What this task involves. Report each line of the listing below that holds "should".

Data for the task.

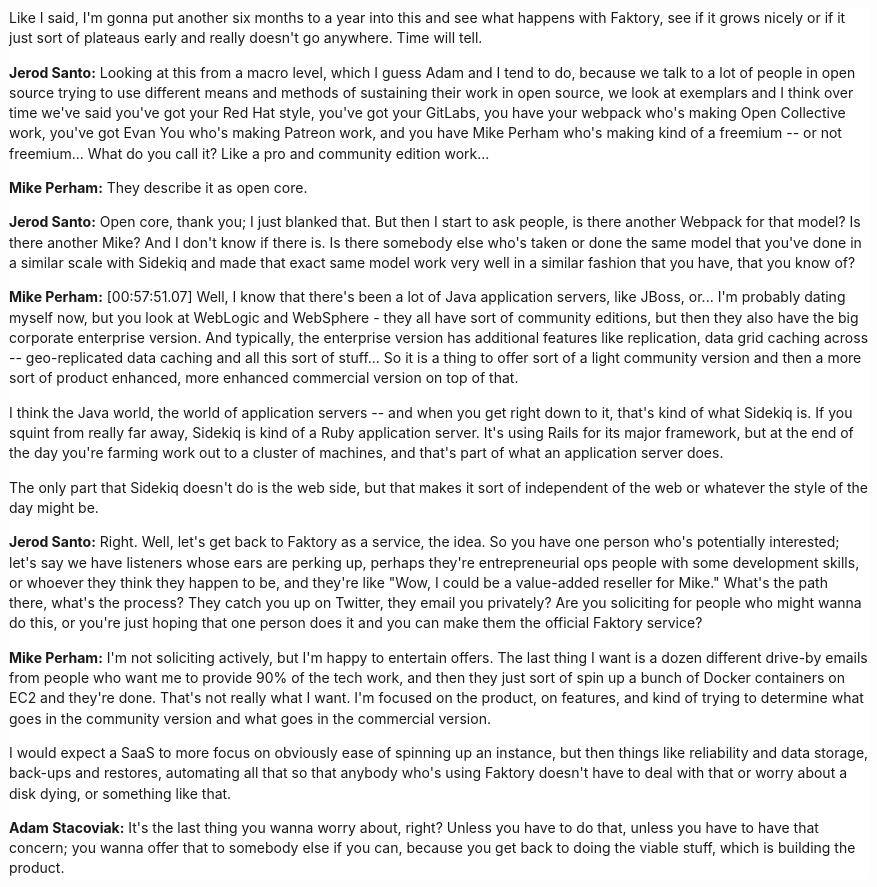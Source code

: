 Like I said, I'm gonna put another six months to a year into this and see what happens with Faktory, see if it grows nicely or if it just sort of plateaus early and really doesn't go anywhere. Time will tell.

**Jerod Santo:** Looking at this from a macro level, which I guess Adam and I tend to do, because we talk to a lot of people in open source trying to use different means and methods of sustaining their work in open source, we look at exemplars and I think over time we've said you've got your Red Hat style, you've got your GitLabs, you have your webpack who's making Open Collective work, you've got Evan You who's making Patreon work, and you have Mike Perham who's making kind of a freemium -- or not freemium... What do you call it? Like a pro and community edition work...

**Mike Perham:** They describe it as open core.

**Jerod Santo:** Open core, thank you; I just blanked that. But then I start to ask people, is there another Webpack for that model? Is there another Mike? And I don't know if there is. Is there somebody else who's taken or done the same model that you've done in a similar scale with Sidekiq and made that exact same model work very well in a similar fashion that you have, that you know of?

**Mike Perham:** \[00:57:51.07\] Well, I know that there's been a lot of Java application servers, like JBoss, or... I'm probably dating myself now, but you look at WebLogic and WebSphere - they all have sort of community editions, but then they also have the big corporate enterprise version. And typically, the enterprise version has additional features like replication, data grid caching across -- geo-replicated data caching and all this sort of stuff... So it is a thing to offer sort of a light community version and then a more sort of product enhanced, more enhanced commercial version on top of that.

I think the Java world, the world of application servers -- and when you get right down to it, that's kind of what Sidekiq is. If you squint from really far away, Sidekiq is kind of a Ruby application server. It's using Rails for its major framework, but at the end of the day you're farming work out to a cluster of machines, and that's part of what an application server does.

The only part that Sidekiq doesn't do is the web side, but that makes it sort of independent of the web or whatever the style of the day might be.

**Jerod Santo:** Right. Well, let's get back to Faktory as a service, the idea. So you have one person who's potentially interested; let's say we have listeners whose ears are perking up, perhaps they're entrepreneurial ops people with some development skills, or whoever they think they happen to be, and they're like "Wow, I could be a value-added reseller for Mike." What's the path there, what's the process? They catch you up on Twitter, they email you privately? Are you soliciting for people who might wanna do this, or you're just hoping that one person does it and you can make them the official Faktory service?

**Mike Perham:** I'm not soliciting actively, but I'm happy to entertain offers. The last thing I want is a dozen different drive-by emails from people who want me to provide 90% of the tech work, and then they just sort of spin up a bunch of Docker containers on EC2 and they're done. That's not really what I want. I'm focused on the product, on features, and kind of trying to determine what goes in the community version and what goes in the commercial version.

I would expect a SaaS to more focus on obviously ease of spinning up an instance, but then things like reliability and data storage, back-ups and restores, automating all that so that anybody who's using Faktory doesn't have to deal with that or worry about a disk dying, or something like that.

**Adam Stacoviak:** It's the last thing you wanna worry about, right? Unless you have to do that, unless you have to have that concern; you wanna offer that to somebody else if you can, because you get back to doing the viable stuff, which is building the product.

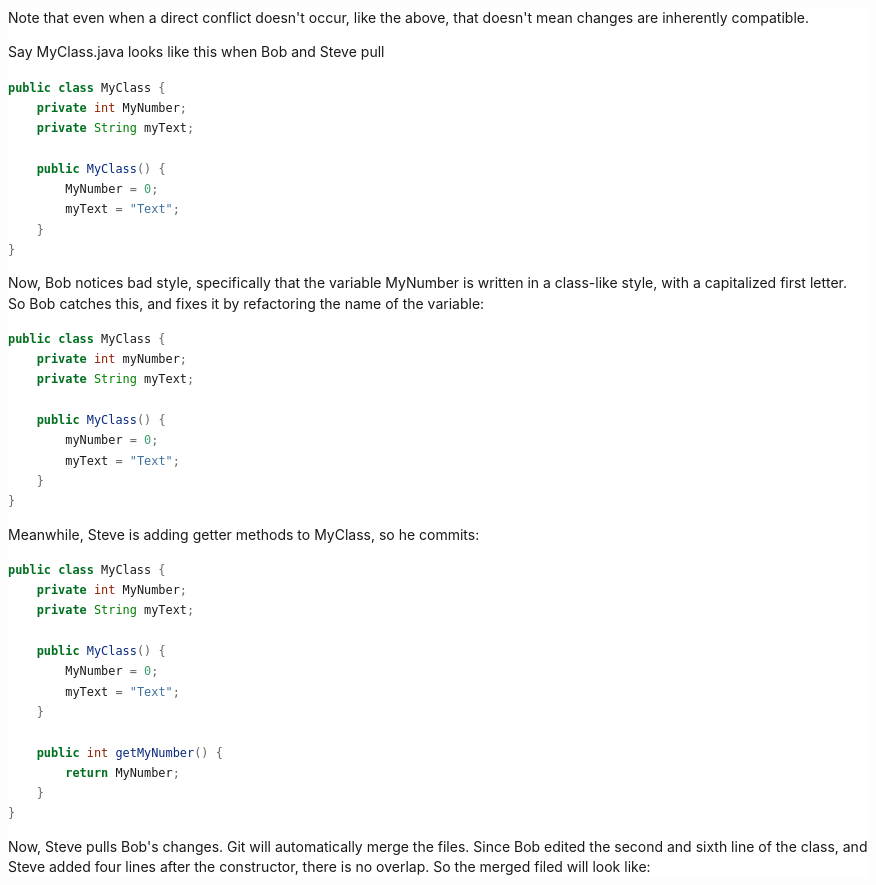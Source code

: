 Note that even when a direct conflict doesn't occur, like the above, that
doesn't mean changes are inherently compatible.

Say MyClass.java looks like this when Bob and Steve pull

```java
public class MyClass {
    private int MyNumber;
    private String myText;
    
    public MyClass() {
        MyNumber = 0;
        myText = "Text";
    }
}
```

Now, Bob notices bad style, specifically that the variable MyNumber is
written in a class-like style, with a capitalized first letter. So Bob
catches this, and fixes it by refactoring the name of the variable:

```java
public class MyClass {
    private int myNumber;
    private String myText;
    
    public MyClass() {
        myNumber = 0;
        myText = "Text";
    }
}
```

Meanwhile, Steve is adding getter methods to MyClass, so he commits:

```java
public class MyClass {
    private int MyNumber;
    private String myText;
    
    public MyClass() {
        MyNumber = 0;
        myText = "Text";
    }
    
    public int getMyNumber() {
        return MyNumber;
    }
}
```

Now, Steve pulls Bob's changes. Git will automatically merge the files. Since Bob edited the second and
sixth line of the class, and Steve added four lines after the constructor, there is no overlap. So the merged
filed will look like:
* * *
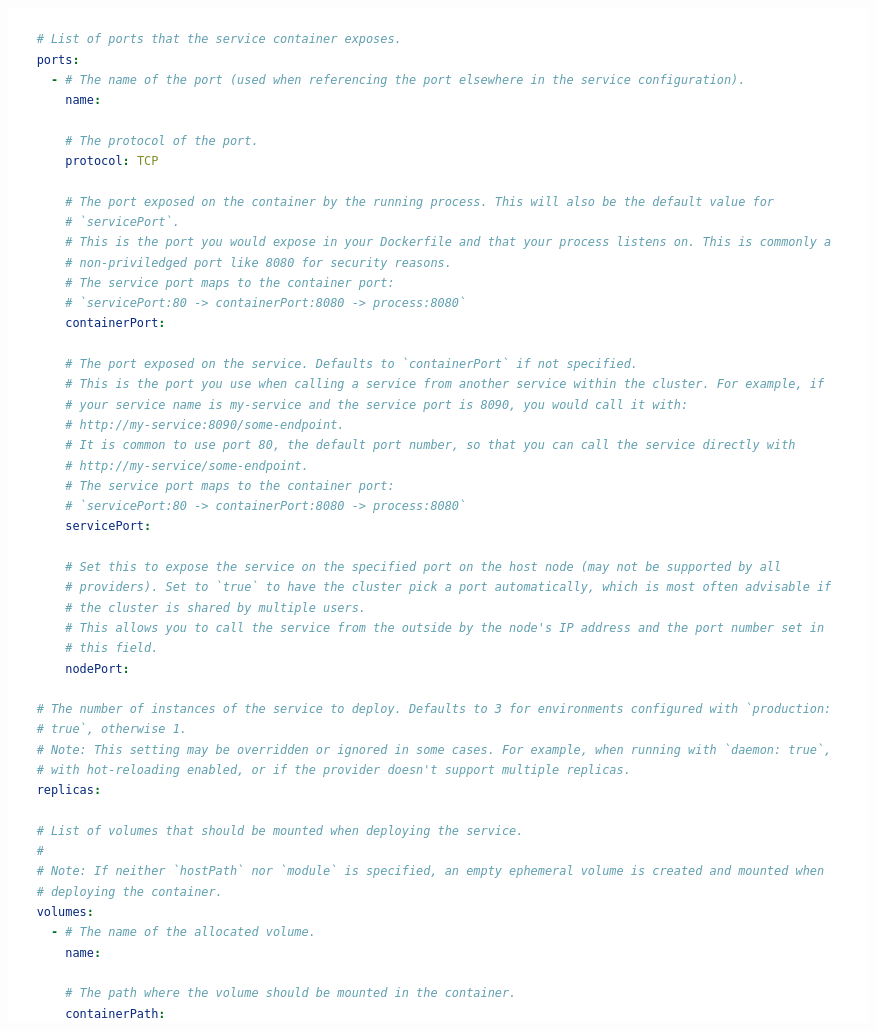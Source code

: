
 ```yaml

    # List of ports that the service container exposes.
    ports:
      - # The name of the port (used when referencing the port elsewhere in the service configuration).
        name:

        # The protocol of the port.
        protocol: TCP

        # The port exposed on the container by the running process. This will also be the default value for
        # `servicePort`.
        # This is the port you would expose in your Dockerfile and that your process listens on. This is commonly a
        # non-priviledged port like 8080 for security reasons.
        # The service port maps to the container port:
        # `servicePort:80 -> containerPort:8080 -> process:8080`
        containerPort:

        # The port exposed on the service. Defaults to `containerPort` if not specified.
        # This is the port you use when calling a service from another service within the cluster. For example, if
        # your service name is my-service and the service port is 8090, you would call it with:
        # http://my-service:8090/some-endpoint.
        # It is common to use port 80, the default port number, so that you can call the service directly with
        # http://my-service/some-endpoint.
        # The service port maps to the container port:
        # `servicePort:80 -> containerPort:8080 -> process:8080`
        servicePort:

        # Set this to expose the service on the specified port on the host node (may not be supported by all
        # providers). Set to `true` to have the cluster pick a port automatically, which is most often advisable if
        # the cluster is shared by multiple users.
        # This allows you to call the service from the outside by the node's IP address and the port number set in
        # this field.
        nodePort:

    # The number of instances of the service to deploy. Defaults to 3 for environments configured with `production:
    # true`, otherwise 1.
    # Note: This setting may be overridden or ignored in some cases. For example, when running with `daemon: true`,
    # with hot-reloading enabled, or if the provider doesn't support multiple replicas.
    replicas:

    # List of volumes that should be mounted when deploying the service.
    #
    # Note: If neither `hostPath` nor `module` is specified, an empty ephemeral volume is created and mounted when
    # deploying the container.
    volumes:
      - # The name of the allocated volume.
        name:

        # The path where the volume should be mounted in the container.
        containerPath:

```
---
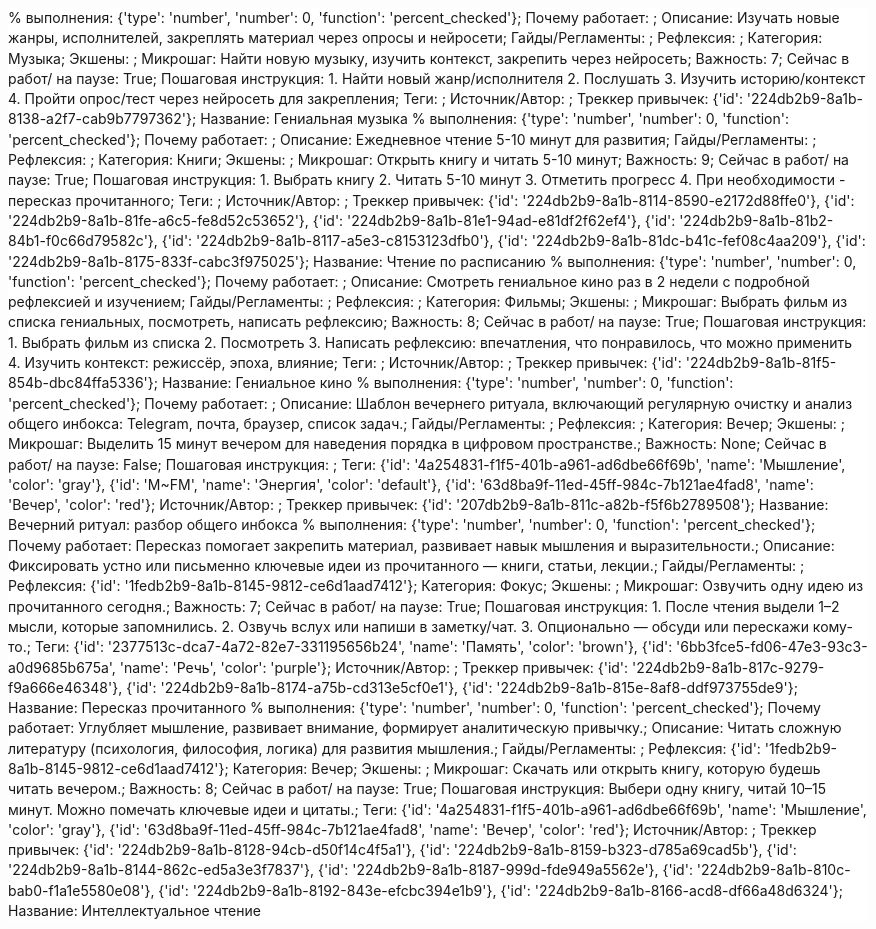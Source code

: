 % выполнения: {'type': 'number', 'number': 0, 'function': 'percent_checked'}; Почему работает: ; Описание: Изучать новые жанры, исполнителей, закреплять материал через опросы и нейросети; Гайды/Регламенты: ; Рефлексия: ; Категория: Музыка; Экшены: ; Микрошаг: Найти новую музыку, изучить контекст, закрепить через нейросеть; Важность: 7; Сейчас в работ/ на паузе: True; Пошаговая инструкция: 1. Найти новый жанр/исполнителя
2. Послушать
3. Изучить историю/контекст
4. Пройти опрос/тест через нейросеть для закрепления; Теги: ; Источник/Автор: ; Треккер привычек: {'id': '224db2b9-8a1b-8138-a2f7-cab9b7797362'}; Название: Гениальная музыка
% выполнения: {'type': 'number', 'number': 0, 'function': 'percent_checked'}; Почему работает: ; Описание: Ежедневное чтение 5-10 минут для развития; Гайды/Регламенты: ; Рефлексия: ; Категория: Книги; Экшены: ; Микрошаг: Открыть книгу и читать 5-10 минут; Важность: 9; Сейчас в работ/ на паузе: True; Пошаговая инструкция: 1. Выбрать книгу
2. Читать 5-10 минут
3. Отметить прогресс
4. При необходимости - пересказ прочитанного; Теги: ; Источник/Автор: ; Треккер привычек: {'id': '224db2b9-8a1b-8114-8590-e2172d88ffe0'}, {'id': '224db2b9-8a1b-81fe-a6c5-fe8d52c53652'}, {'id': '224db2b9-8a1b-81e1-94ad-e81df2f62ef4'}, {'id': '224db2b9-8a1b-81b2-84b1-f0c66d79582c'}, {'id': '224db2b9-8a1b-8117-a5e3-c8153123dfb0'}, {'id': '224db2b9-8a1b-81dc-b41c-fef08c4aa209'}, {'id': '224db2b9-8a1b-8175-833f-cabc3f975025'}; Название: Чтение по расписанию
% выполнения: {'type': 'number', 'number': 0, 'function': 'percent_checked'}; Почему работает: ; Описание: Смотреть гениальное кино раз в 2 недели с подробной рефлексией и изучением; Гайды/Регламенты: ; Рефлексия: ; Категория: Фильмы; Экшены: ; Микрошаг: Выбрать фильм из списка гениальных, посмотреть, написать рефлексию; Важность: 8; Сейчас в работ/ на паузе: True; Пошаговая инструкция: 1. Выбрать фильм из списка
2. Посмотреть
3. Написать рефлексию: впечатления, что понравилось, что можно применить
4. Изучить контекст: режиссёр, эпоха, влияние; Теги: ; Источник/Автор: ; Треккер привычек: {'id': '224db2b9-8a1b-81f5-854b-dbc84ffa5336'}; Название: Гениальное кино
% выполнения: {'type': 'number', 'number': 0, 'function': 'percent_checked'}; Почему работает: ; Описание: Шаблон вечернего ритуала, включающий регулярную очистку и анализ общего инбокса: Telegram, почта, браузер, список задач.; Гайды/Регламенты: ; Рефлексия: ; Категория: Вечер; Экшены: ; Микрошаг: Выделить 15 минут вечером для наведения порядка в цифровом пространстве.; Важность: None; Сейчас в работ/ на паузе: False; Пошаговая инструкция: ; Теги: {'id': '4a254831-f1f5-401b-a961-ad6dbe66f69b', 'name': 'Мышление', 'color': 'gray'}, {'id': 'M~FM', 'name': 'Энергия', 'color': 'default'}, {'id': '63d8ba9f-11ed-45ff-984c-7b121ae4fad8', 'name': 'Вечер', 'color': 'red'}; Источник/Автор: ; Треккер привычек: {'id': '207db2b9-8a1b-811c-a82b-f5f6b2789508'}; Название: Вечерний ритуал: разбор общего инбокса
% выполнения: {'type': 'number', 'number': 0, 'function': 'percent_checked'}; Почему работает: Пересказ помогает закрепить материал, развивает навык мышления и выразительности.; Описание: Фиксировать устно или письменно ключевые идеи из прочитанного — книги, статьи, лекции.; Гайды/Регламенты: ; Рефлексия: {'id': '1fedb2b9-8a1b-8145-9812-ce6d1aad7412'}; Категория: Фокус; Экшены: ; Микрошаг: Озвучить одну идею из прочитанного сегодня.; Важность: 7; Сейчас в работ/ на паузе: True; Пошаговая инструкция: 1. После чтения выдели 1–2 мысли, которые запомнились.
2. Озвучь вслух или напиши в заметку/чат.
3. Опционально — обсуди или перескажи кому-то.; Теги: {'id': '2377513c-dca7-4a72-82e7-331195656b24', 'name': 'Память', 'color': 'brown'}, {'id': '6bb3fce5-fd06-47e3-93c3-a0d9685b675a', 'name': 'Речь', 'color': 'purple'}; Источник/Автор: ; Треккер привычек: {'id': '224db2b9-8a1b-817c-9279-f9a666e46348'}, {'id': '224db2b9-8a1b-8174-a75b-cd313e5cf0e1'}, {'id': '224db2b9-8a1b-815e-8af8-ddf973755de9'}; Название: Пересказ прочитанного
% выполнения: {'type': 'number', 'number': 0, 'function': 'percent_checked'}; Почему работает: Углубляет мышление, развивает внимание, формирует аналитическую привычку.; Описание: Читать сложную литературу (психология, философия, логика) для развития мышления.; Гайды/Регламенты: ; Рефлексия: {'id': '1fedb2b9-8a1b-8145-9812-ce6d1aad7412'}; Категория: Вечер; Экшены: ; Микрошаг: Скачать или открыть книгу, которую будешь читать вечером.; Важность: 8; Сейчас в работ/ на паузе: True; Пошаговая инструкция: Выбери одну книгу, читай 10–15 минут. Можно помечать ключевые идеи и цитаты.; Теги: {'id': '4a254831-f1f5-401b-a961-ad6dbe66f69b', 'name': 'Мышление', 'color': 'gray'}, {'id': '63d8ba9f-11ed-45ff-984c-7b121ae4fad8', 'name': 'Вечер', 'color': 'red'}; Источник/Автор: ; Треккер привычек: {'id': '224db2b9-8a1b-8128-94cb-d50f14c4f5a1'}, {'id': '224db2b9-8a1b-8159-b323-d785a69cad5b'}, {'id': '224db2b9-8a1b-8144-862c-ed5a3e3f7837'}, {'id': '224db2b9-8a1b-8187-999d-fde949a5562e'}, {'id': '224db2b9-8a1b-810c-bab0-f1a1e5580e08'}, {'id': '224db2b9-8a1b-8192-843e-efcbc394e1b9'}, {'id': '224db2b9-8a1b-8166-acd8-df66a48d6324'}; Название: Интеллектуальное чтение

Solution.
    # List of volumes that should be mounted when deploying the service.
        # The path where the volume should be mounted in the container.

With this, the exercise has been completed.